So is Xenophobia a pathological fear of strangers or foreigners? Like agoraphobia or arachnophobia? The Mayo Clinic site has a listing for agoraphobia but not for arachnophobia or xenophobia. Perhaps agoraphobia is more disabling. Though with our world having more and more people, xenophobia might be terribly dangerous as well.

Current world population: https://www.worldometers.info/world-population/.

Number of people with Long Covid: at least 65,000,000, though the talk I attended yesterday say that’s a low estimate. Nearly one percent of the world population.

This article in Nature: https://www.nature.com/articles/s41579-022-00846-2 is about Long Covid, the research to date and the areas that need research. This is a very fast moving target with information exploding from multiple labs.

I attended an on line continuing medical education about Long Covid yesterday: https://hsc.unm.edu/echo/partner-portal/echos-initiatives/long-covid-fatiguing-illness-recovery/. This is a global monthly teaching session about Long Covid and current research and diagnosis and treatment. Yesterday’s talk was about immune cell abnormalities that persist and evidence is showing up that they are causing some of the problems. However, as one researcher said, the problems are multifactorial and any system in the body can be affected in more than one way.

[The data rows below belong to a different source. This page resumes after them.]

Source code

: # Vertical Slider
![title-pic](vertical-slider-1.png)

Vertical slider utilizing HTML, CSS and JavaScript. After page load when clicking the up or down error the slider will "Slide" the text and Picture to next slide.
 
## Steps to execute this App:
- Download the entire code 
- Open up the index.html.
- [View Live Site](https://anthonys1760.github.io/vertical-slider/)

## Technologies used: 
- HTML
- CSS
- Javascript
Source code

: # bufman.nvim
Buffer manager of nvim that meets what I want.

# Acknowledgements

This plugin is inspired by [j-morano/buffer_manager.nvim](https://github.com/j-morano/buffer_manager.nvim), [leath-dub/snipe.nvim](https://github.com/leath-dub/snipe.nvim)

Essentially some of the immune cells are puffy, sticky and enlarged. The suspicion is that the postexertional malaise is related to these puffy sticky cells. During exercise, or for some people normal activity, the muscles need more blood flow and more oxygen. The puffy sticky cells are stiff and won’t slide through capillaries easily. The muscles send a panic “I need oxygen!” message to the brain and the muscles do not work. The recovery can take a day or two days because of the food/oxygen deprivation. The researcher said that the same mechanism is suspected in ME-CFS (myalgic encephalopathy-chronic fatigue syndrome).

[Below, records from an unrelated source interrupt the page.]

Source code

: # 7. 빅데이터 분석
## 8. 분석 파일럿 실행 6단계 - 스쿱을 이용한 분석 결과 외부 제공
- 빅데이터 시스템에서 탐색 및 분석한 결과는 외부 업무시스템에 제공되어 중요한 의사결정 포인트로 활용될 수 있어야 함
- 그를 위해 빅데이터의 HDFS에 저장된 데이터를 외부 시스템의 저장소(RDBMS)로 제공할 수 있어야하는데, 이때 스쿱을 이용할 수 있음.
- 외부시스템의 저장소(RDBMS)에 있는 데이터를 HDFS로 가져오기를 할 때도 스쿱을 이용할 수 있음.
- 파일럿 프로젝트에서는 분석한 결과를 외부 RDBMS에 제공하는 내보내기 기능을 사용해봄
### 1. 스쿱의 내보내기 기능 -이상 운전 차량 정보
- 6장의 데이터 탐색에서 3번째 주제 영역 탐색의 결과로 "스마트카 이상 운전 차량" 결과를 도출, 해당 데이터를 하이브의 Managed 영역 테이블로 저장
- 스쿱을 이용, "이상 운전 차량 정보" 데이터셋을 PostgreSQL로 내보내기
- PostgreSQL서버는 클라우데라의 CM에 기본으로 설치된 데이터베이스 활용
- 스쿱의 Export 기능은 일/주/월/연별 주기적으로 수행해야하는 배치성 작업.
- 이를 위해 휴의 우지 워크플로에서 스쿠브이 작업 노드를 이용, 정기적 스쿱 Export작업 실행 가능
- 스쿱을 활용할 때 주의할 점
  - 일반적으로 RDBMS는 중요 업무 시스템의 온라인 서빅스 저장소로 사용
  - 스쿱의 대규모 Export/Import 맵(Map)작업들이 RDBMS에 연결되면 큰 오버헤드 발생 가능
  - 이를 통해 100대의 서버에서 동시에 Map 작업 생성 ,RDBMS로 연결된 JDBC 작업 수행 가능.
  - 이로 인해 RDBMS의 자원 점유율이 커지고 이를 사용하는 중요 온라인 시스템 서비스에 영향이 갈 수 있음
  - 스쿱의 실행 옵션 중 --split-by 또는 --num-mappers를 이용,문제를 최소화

My muscles are feeling normal. My chronic fatigue is comparatively mild and happens with bad infections or with a vaccine that raises antibody levels, as it is supposed to. That’s how immunizations work. Do I have antibodies that shut down my muscles or do I have puffy cells? I would postulate the former but I can’t be sure right now. My home science kit is not quite up to that study.

When my fast twitch muscles are not working, are affected, it is very weird. They DO NOT WORK RIGHT. It is hard to describe: it is sort of pain, but it’s more of a very very strong STOP EXERCISING NOW message. And then I am exhausted for 1-2 days. In contrast, my muscles are a bit sore after a four mile beach walk 2 days ago and then an intense physical therapy session, but I am not exhausted. No naps the last two days. I have returned to my normal sleep patterns, less hours.

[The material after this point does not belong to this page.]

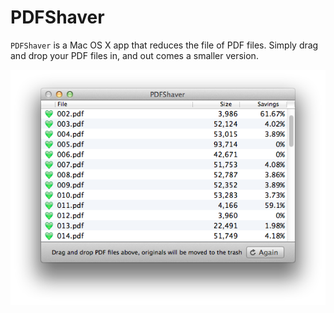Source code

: PDFShaver
===========

`PDFShaver` is a Mac OS X app that reduces the file of PDF files. Simply drag and drop your PDF files in, and out comes a smaller version.

![image](Images/screenshot.png)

One of the researchers presented new technology that can make a movie of the microscopic cells going though a space with a narrowing like a capillary. Video electron microscopy. They are describing the cell shapes and whether they go through a capillary diameter normally or stick, for people with no Covid, diabetics, acute Covid and Long Covid. All are different. It is fascinating new technology.

I think I am more infection phobic than xenophobic. People all have the same basic blood cells inside, even with lots of different genetic patterns. So far infection phobia has not led me to agoraphobia, but the talk yesterday sure makes me want to keep my mask on.

There were over 350 attendees yesterday from all over the world. Lay people can sign up as well and the videos are stored for anyone to watch. I will watch yesterday’s a second time because five different scientists presented in 30 minutes and I ignored the chat which was going full speed with references to look up. Homework. And progress is being made.

Blessings.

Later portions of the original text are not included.